Era dai tempi in cui si diceva live music che non c’erano così tanti locali con musica dal vivo in giro per Milano. O, meglio, ce n’erano sì, ma non così glamour. Si trattava di posti più pop, nel senso di popolari al limite del folkloristico, come la Balera dell’Ortica, che ne hanno fatto una chiave di business oppure tagliati su un pubblico alternativo come Nidaba, Santeria e Spirit de Milan.
Certo c’era anche il Blue Note, aperto nel 2003 all’Isola, ma è rimasto un caso isolato, perché il fratello minore del mitico locale newyorkese che ha fatto la storia del jazz, resta più un posto per ascoltare musica che un locale. Ora, invece, non c’è indirizzo sofisticato di nuova apertura senza pianoforte o piccolo palco attrezzato.
Tra quelli di cui più s’è parlato c’è Rumore, locale gemello del Beefbar, aperto a fine 2023 sempre negli spazi dell’ex Seminario Arcivescovile, che ha animato il cortile del Portrait Milano con il suo mix ben bilanciato di cocktail e note.
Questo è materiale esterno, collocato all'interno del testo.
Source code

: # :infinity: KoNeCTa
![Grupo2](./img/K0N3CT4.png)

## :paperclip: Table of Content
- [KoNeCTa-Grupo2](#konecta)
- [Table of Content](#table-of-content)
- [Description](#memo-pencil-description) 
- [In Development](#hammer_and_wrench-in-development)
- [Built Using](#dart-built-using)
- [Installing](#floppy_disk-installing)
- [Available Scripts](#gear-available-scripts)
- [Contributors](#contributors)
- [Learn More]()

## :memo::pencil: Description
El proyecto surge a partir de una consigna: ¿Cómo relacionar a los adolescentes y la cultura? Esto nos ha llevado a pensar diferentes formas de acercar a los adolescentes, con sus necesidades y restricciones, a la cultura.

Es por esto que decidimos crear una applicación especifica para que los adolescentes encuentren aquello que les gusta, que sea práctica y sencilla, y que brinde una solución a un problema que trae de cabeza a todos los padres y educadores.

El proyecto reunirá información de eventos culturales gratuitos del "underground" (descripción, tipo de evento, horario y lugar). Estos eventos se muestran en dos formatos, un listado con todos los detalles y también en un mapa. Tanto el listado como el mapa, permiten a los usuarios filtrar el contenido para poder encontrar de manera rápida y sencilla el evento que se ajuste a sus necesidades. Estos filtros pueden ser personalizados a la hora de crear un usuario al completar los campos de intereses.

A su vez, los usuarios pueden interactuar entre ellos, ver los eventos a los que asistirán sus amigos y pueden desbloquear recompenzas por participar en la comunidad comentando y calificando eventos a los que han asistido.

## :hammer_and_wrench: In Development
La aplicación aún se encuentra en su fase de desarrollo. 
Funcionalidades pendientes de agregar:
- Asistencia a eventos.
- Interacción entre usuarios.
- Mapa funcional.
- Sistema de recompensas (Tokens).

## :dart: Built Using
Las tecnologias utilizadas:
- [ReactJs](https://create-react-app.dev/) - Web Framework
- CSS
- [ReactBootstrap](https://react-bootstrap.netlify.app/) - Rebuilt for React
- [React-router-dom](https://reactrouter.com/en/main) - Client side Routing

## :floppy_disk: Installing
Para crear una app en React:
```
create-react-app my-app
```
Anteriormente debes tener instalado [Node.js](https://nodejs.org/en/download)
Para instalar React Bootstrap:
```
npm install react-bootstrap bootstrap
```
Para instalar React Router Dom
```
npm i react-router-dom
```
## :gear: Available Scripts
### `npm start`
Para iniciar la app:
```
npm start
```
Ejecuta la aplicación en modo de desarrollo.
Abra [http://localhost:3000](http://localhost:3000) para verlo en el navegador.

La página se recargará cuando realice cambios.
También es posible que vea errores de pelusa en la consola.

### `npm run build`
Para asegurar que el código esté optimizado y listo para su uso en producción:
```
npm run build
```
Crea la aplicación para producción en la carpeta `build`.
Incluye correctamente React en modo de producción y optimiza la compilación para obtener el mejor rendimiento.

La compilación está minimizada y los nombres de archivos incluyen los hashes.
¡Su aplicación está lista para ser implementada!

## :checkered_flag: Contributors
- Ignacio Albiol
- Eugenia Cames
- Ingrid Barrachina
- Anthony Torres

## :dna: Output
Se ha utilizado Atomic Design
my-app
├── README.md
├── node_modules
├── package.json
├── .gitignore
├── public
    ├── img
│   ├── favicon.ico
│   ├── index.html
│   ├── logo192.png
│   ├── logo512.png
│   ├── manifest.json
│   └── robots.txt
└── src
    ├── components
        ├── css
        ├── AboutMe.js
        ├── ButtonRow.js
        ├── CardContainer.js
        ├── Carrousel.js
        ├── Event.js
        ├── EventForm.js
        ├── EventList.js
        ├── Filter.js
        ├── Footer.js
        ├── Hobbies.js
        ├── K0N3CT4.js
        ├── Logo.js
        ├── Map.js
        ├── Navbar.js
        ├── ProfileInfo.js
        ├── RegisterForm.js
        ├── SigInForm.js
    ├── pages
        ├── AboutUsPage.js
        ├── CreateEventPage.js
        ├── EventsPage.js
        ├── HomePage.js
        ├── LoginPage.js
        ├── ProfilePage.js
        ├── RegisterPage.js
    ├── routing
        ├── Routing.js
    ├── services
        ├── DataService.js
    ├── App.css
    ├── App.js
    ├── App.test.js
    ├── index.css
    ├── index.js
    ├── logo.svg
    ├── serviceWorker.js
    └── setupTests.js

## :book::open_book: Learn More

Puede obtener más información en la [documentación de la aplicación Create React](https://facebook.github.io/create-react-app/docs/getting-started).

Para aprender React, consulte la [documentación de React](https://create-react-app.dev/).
C’erano già dei precedenti come il Moebius, locale dietro Centrale che rende omaggio all’omonimo disegnatore francese Jean Giraud. Qui, domenica e lunedì, si spazia tra jazz, blues, swing e bossa nova.
Per il tango si va a El Porteño Prohibido, versione più intima della catena di ristorante di carne argentina, in via Macedonio Melloni. Stessa formula anche qui di cocktail e performance dal vivo anche danzanti grazie al porteño e milonguero doc Miguel Angel Zotto.
Così molti in primavera-estate si erano dotati di sottofondo musicale come l’Armani Bamboo bar, il Grand Hotel et de Milan e il Mandarin Oriental. Tutto sta a vedere se ci sarà o meno il bis con la stagione autunno-inverno.